There's two kinds of pine really. The two by fours you are talking about are generally construction grade. Your going to see more knots, checks, and other defects that aren't desirable. They are also going to be more wet generally. There is also select and better pine that they sell. This is the 3/4" stuff, AKA 4/4. This is generally kiln dried and free of the defects. The caveat is, if the table is going to be that large, you probably want thicker wood for the top, especially if it's pine. Also, they are going to rake you over the coals by charging you a lot for that nicer pine by the linear foot, not the board foot. I'd see if you can find a sawyer in your area. You'll get a better deal than at Lowes. If you do want to go through lowes, the bigger construction lumber is usually better, and by that I mean less defects. 2 x 10's and 2 x 12's are generally clearer. Saw them down and sticker them up to dry and you'll save money for the FAS stuff they sell.


----------



## Joeyflaum

If you are not worried about knots or blemishes you could buy a lower grade like # 1 or # 2 common of oak, cherry, maple, walnut........but it will have knots and blemishes


----------



## Paul W Gillespie

Go to this website http://www.woodfinder.com/ and type in your zip code. Find a wood supplier near you and see what they have before you buy the wood at Lowes. They may even be able to joint and plane it for you for an additional charge. You never know what kind of deal you could find and it might be cheaper than the finished boards from Lowes.


----------



## cabinetman

If you go to a regular lumberyard, you might find dimensional Heart Pine or Yellow Birch, which are as hard as Red Oak, and likely cheaper. Other selections but softer would include Douglas Fir, and SYP (Southern Yellow Pine).










 







.


----------



## One Ozark American

We have a commercially made pine dining room table. It does develop a little character over the years but I don't believe it will look like an antique in my lifetime. It would look better except I tend to use it for a work table occasionally. Not a particularly good idea:no:


----------



## Corbin3388

Almost every 18th & 19th century American table I've seen are all pine with the exception of the folk that had $$$$ back then

Sent from my iPhone using Wood Forum


----------



## GeorgeC

Paul W Gillespie said:


> Go to this website http://www.woodfinder.com/ and type in your zip code. Find a wood supplier near you and see what they have before you buy the wood at Lowes. They may even be able to joint and plane it for you for an additional charge. You never know what kind of deal you could find and it might be cheaper than the finished boards from Lowes.

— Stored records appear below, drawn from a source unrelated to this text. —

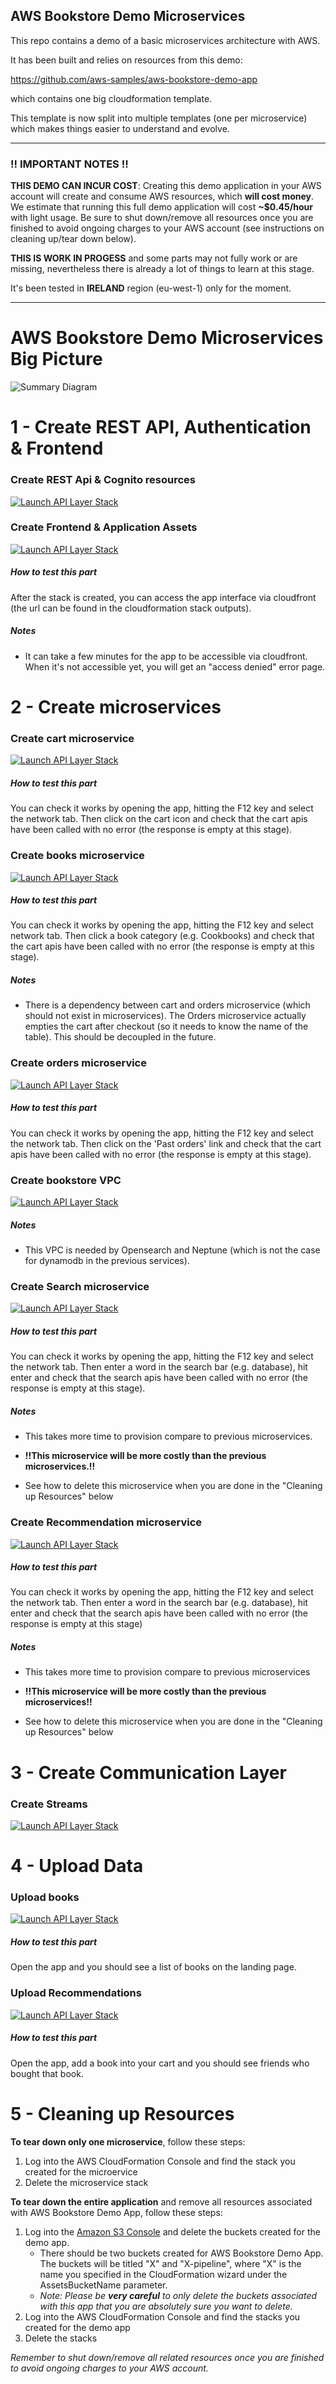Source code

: ## AWS Bookstore Demo Microservices

This repo contains a demo of a basic microservices architecture with AWS.

It has been built and relies on resources from this demo: 

https://github.com/aws-samples/aws-bookstore-demo-app

which contains one big cloudformation template.

This template is now split into multiple templates (one per microservice) 
which makes things easier to understand and evolve.

---
### !! IMPORTANT NOTES !!

**THIS DEMO CAN INCUR COST**: Creating this demo application in your AWS account will create and consume AWS resources, 
which **will cost money**. We estimate that running this full demo application will cost **~$0.45/hour** with light usage. 
Be sure to shut down/remove all resources once you are finished to avoid ongoing charges to your AWS account 
(see instructions on cleaning up/tear down below).

**THIS IS WORK IN PROGESS** and some parts may not fully work or are missing, 
nevertheless there is already a lot of things to learn at this stage.

It's been tested in **IRELAND** region (eu-west-1) only for the moment.

---


# AWS Bookstore Demo Microservices Big Picture

![Summary Diagram](diagrams/bookstore-demo-microservices-big-picture.png)

# 1 - Create REST API, Authentication & Frontend

### Create REST Api & Cognito resources

[![Launch API Layer Stack](https://cdn.rawgit.com/buildkite/cloudformation-launch-stack-button-svg/master/launch-stack.svg)](https://eu-west-1.console.aws.amazon.com/cloudformation/home?region=eu-west-1#/stacks/create/review?templateURL=https://s3.eu-west-1.amazonaws.com/welcloud.io.demos/bookstore-microservices-demo/cloudformation-templates/bookstore-rest-api-and-cognito.template.yaml&stackName=bookstore-rest-api-and-cognito)

### Create Frontend & Application Assets

[![Launch API Layer Stack](https://cdn.rawgit.com/buildkite/cloudformation-launch-stack-button-svg/master/launch-stack.svg)](https://eu-west-1.console.aws.amazon.com/cloudformation/home?region=eu-west-1#/stacks/create/review?templateURL=https://s3.eu-west-1.amazonaws.com/welcloud.io.demos/bookstore-microservices-demo/cloudformation-templates/bookstore-frontend.template.yaml&stackName=bookstore-frontend)

##### How to test this part
After the stack is created, you can access the app interface via cloudfront (the url can be found in the cloudformation stack outputs).

##### Notes
- It can take a few minutes for the app to be accessible via cloudfront.
When it's not accessible yet, you will get an "access denied" error page.

# 2 - Create microservices

### Create cart microservice

[![Launch API Layer Stack](https://cdn.rawgit.com/buildkite/cloudformation-launch-stack-button-svg/master/launch-stack.svg)](https://eu-west-1.console.aws.amazon.com/cloudformation/home?region=eu-west-1#/stacks/create/review?templateURL=https://s3.eu-west-1.amazonaws.com/welcloud.io.demos/bookstore-microservices-demo/cloudformation-templates/bookstore-microservice-cart.template.yaml&stackName=bookstore-microservice-cart)

##### How to test this part
You can check it works by opening the app, hitting the F12 key and select the network tab. 
Then click on the cart icon and check that the cart apis have been called with no error (the response is empty at this stage).

### Create books microservice

[![Launch API Layer Stack](https://cdn.rawgit.com/buildkite/cloudformation-launch-stack-button-svg/master/launch-stack.svg)](https://eu-west-1.console.aws.amazon.com/cloudformation/home?region=eu-west-1#/stacks/create/review?templateURL=https://s3.eu-west-1.amazonaws.com/welcloud.io.demos/bookstore-microservices-demo/cloudformation-templates/bookstore-microservice-books.template.yaml&stackName=bookstore-microservice-books)

##### How to test this part
You can check it works by opening the app, hitting the F12 key and select network tab. 
Then click a book category (e.g. Cookbooks) and check that the cart apis have been called with no error (the response is empty at this stage).

##### Notes
- There is a dependency between cart and orders microservice (which should not exist in microservices).
The Orders microservice actually empties the cart after checkout (so it needs to know the name of the table).
This should be decoupled in the future.

### Create orders microservice

[![Launch API Layer Stack](https://cdn.rawgit.com/buildkite/cloudformation-launch-stack-button-svg/master/launch-stack.svg)](https://eu-west-1.console.aws.amazon.com/cloudformation/home?region=eu-west-1#/stacks/create/review?templateURL=https://s3.eu-west-1.amazonaws.com/welcloud.io.demos/bookstore-microservices-demo/cloudformation-templates/bookstore-microservice-orders.template.yaml&stackName=bookstore-microservice-orders)

##### How to test this part
You can check it works by opening the app, hitting the F12 key and select the network tab. 
Then click on the 'Past orders' link and check that the cart apis have been called with no error (the response is empty at this stage).

### Create bookstore VPC

[![Launch API Layer Stack](https://cdn.rawgit.com/buildkite/cloudformation-launch-stack-button-svg/master/launch-stack.svg)](https://eu-west-1.console.aws.amazon.com/cloudformation/home?region=eu-west-1#/stacks/create/review?templateURL=https://s3.eu-west-1.amazonaws.com/welcloud.io.demos/bookstore-microservices-demo/cloudformation-templates/bookstore-vpc.template.yaml&stackName=bookstore-vpc)

##### Notes
- This VPC is needed by Opensearch and Neptune (which is not the case for dynamodb in the previous services).

### Create Search microservice

[![Launch API Layer Stack](https://cdn.rawgit.com/buildkite/cloudformation-launch-stack-button-svg/master/launch-stack.svg)](https://eu-west-1.console.aws.amazon.com/cloudformation/home?region=eu-west-1#/stacks/create/review?templateURL=https://s3.eu-west-1.amazonaws.com/welcloud.io.demos/bookstore-microservices-demo/cloudformation-templates/bookstore-microservice-search.template.yaml&stackName=bookstore-microservice-search)


##### How to test this part
You can check it works by opening the app, hitting the F12 key and select the network tab. 
Then enter a word in the search bar (e.g. database), hit enter and check that the search apis have been called with no error (the response is empty at this stage).

##### Notes
- This takes more time to provision compare to previous microservices.

- **!!This microservice will be more costly than the previous microservices.!!**

- See how to delete this microservice when you are done in the "Cleaning up Resources" below

### Create Recommendation microservice

[![Launch API Layer Stack](https://cdn.rawgit.com/buildkite/cloudformation-launch-stack-button-svg/master/launch-stack.svg)](https://eu-west-1.console.aws.amazon.com/cloudformation/home?region=eu-west-1#/stacks/create/review?templateURL=https://s3.eu-west-1.amazonaws.com/welcloud.io.demos/bookstore-microservices-demo/cloudformation-templates/bookstore-microservice-recommendations.template.yaml&stackName=bookstore-microservice-recommendations)

##### How to test this part
You can check it works by opening the app, hitting the F12 key and select the network tab. 
Then enter a word in the search bar (e.g. database), hit enter and check that the search apis have been called with no error (the response is empty at this stage)

##### Notes
- This takes more time to provision compare to previous microservices

- **!!This microservice will be more costly than the previous microservices!!**

- See how to delete this microservice when you are done in the "Cleaning up Resources" below

# 3 - Create Communication Layer

### Create Streams

[![Launch API Layer Stack](https://cdn.rawgit.com/buildkite/cloudformation-launch-stack-button-svg/master/launch-stack.svg)](https://eu-west-1.console.aws.amazon.com/cloudformation/home?region=eu-west-1#/stacks/create/review?templateURL=https://s3.eu-west-1.amazonaws.com/welcloud.io.demos/bookstore-microservices-demo/cloudformation-templates/bookstore-streams.template.yaml&stackName=bookstore-streams)

# 4 - Upload Data

### Upload books

[![Launch API Layer Stack](https://cdn.rawgit.com/buildkite/cloudformation-launch-stack-button-svg/master/launch-stack.svg)](https://eu-west-1.console.aws.amazon.com/cloudformation/home?region=eu-west-1#/stacks/create/review?templateURL=https://s3.eu-west-1.amazonaws.com/welcloud.io.demos/bookstore-microservices-demo/cloudformation-templates/bookstore-loader-books.template.yaml&stackName=bookstore-loader-books)

##### How to test this part
Open the app and you should see a list of books on the landing page.

### Upload Recommendations

[![Launch API Layer Stack](https://cdn.rawgit.com/buildkite/cloudformation-launch-stack-button-svg/master/launch-stack.svg)](https://eu-west-1.console.aws.amazon.com/cloudformation/home?region=eu-west-1#/stacks/create/review?templateURL=https://s3.eu-west-1.amazonaws.com/welcloud.io.demos/bookstore-microservices-demo/cloudformation-templates/bookstore-loader-recommendations.template.yaml&stackName=bookstore-loader-recommendations)

##### How to test this part
Open the app, add a book into your cart and you should see friends who bought that book.

# 5 - Cleaning up Resources

**To tear down only one microservice**, follow these steps:

1. Log into the AWS CloudFormation Console and find the stack you created for the microervice
2. Delete the microservice stack

**To tear down the entire application** and remove all resources associated with AWS Bookstore Demo App, follow these steps:

1. Log into the [Amazon S3 Console](https://console.aws.amazon.com/s3) and  delete the buckets created for the demo app.  
   - There should be two buckets created for AWS Bookstore Demo App.  The buckets will be titled "X" and "X-pipeline", where "X" is the name you specified in the CloudFormation wizard under the AssetsBucketName parameter.  
   - *Note: Please be **very careful** to only delete the buckets associated with this app that you are absolutely sure you want to delete.*
2. Log into the AWS CloudFormation Console and find the stacks you created for the demo app
3. Delete the stacks

*Remember to shut down/remove all related resources once you are finished to avoid ongoing charges to your AWS account.*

I know that people put a lot of faith in this "wood finder." However, in parts of the country it does not have much value.

For instance when I try to use it I find that the closest supplier of oak is 100 miles away and the next closest is 150 miles away.

George


----------



## Paul W Gillespie

George, sorry that the woodfinder site didn't work out for you. I guess it is just a matter of the local wood suppliers getting their info to the woodfinder people. Not sure how they get their info on suppliers. I discovered a supplier that is only about two miles from my house, on the site, and would not have known of them without it. So for some it is useful and what have you got to lose giving it a try?


----------



## b sco

You might like looking at a pine table top a few years down the road. Ours has some of our kids homework embossed in it, and now my grandson is leaving his mark.


----------